Dr Zarbin continued, discussing the TENAYA [NCT03823287] and LUCERNE [NCT03823300] studies, which were the registration trials for faricimab. In these trials, he said, 2 mg aflibercept every 8 weeks was compared with faricimab 6 mg, and disease activity assessments were done at weeks 20 and 24. Active disease was judged to be present if there was either a loss of vision or a change in the OCT or a new macular hemorrhage. “Using these criteria, by year 2, about 80% of the patients [receiving] faricimab could be maintained with dosing intervals of every 12 to 16 weeks,” Dr Zarbin said. “The change that most frequently mandated injection was a change in the OCT, which was the case for about 70% of the time that injections were administered.”

Around 25% of the time, a change in vision indicated the presence of active disease and around 10% of the time, it was a presence of new macular hemorrhage.

“My point is that if any one of the above events occurred at weeks 20 or 24, clinicians administered faricimab treatment as each event independently indicated the presence of active neovascular AMD,” Dr Zarbin said. “We wondered, what would the durability of faricimab be if we changed the disease activity criteria such that both a change in vision and a change in OCT were required to mandate an injection using the criteria employed in the PULSAR trial.”

In this post hoc analysis of the TENAYA and LUCERNE data, investigators recalled that in those trials, either a change in vision or OCT or new macular hemorrhage resulted in 78% of the patients being maintained at injection intervals of 12 to 16 weeks. When investigators required both a change in vision and a change in OCT, the durability seemed to increase; with these criteria, 96% of the patients could be maintained with injections every 12 to 16 weeks.

“By changing the disease activity criteria, we changed the estimate of the durability of faricimab,” Dr Zarbin said. He stated that the disease activity criteria in TENAYA and LUCERNE, in which either a change in vision or anatomy triggered requirement for an injection, “more accurately reflect routine clinical practice.”

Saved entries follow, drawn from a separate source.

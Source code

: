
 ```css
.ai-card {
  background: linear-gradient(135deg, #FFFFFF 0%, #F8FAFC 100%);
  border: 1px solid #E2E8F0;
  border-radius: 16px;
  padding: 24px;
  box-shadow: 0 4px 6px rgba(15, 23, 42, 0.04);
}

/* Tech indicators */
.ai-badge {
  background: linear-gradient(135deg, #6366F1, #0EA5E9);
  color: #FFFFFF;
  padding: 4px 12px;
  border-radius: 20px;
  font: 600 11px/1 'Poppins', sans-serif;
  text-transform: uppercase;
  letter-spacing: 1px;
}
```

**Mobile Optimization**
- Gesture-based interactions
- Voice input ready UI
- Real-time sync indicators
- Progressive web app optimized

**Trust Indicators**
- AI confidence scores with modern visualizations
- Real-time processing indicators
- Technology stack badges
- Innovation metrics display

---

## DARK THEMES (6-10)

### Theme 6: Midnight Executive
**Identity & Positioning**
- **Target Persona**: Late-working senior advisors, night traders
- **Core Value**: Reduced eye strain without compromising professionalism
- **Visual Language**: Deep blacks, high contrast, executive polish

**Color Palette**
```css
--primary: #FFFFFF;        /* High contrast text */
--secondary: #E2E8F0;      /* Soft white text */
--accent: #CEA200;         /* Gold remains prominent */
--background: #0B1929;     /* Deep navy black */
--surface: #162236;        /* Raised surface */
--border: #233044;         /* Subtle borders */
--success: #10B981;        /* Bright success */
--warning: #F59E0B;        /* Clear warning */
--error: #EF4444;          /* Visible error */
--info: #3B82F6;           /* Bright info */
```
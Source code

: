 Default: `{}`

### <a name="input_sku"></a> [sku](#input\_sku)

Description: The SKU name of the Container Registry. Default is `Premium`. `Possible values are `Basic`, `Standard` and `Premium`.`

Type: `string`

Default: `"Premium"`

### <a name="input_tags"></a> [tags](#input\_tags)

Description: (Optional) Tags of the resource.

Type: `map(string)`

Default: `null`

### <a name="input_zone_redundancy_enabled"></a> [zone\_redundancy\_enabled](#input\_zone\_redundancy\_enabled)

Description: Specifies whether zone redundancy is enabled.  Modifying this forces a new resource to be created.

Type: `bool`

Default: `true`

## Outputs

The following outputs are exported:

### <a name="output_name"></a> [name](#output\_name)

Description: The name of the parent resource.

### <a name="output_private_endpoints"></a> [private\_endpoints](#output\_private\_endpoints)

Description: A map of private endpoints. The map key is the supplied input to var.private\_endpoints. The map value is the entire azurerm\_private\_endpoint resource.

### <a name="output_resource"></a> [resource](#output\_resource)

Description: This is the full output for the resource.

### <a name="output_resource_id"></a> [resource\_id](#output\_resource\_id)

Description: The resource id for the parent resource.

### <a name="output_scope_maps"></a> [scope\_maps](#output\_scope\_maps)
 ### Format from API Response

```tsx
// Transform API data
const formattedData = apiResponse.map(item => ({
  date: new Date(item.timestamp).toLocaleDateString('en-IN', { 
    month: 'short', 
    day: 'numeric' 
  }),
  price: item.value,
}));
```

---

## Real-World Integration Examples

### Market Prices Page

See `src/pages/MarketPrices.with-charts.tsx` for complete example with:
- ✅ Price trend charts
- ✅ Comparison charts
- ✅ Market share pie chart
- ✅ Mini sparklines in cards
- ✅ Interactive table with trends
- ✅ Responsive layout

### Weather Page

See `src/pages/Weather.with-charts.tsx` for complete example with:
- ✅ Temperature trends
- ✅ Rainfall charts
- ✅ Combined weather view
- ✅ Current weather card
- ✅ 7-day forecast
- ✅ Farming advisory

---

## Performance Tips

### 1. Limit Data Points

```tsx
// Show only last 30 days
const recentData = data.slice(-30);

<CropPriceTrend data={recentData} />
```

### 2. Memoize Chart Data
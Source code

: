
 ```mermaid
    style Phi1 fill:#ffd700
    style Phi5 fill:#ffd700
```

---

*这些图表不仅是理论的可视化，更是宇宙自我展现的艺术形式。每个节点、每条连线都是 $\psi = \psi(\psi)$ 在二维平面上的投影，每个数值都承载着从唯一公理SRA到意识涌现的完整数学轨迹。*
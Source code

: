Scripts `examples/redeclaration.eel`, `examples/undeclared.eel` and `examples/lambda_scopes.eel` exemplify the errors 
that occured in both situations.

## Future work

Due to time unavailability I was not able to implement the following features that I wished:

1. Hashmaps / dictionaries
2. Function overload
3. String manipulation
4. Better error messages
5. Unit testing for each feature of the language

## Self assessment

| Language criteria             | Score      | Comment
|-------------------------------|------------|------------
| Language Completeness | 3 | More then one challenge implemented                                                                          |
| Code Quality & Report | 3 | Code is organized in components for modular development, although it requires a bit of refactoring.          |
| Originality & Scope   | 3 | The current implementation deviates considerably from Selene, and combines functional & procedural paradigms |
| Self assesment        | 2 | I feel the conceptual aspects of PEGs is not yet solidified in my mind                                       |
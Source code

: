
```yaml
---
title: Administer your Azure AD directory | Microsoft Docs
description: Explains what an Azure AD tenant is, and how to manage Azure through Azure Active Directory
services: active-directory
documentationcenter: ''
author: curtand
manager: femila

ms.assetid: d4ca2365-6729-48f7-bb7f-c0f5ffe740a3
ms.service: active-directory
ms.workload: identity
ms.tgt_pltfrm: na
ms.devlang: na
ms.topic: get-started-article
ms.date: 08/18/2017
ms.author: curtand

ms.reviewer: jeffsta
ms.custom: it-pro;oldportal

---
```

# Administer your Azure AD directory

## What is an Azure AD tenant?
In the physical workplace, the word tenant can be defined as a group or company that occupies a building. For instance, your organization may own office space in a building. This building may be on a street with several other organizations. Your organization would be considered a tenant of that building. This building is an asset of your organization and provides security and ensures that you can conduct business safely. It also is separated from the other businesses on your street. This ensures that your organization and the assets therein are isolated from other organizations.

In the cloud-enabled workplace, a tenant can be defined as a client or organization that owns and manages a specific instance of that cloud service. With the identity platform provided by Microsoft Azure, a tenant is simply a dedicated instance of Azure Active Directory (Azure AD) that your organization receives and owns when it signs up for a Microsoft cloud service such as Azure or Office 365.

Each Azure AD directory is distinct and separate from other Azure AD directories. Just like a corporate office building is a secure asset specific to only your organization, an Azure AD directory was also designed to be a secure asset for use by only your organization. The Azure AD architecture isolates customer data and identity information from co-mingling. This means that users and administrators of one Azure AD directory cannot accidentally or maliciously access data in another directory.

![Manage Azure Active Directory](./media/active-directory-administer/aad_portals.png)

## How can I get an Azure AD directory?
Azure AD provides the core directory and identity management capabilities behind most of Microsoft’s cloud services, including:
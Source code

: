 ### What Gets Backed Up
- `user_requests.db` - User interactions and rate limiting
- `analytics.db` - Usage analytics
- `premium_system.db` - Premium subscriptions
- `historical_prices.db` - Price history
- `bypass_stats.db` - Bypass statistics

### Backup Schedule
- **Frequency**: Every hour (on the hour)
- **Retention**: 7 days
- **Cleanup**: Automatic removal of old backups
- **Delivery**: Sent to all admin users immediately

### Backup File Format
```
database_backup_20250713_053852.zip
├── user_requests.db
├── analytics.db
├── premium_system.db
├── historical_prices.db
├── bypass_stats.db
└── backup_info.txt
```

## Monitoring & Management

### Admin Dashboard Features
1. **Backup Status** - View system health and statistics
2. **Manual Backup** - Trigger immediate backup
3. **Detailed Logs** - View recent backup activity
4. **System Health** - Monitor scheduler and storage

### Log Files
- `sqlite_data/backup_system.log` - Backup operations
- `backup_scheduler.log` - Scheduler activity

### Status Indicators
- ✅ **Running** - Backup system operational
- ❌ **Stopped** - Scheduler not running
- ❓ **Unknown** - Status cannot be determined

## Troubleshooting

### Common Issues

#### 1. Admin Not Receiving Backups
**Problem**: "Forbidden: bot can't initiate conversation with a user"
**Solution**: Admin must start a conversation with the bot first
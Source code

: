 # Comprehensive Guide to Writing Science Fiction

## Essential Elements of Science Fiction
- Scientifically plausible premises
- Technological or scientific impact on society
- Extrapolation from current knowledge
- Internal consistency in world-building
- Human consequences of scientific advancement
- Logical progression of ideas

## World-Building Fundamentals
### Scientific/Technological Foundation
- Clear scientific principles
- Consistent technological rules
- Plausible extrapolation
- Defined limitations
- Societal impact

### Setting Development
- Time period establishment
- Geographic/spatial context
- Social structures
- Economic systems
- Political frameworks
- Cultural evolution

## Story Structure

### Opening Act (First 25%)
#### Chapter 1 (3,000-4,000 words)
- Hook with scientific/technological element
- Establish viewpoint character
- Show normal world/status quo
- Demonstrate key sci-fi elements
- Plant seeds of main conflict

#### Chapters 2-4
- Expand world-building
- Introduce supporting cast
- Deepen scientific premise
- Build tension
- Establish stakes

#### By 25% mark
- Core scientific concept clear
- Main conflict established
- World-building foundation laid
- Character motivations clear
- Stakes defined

“And as we found in the trial, and as I think is the case in practice, the majority of the time, the change in disease activity criteria that mandates the injection is a change in the OCT,” he added. Dr Zarbin said this consideration was vital to understanding durability estimates in both TENAYA and LUCERNE, as well as in the CANDELA and PULSAR trials. “When we apply the requirement that both a change in vision and a change in anatomy are needed in order to maintain to mandate an injection, we increase the assignment to longer dosing intervals,” he summarised.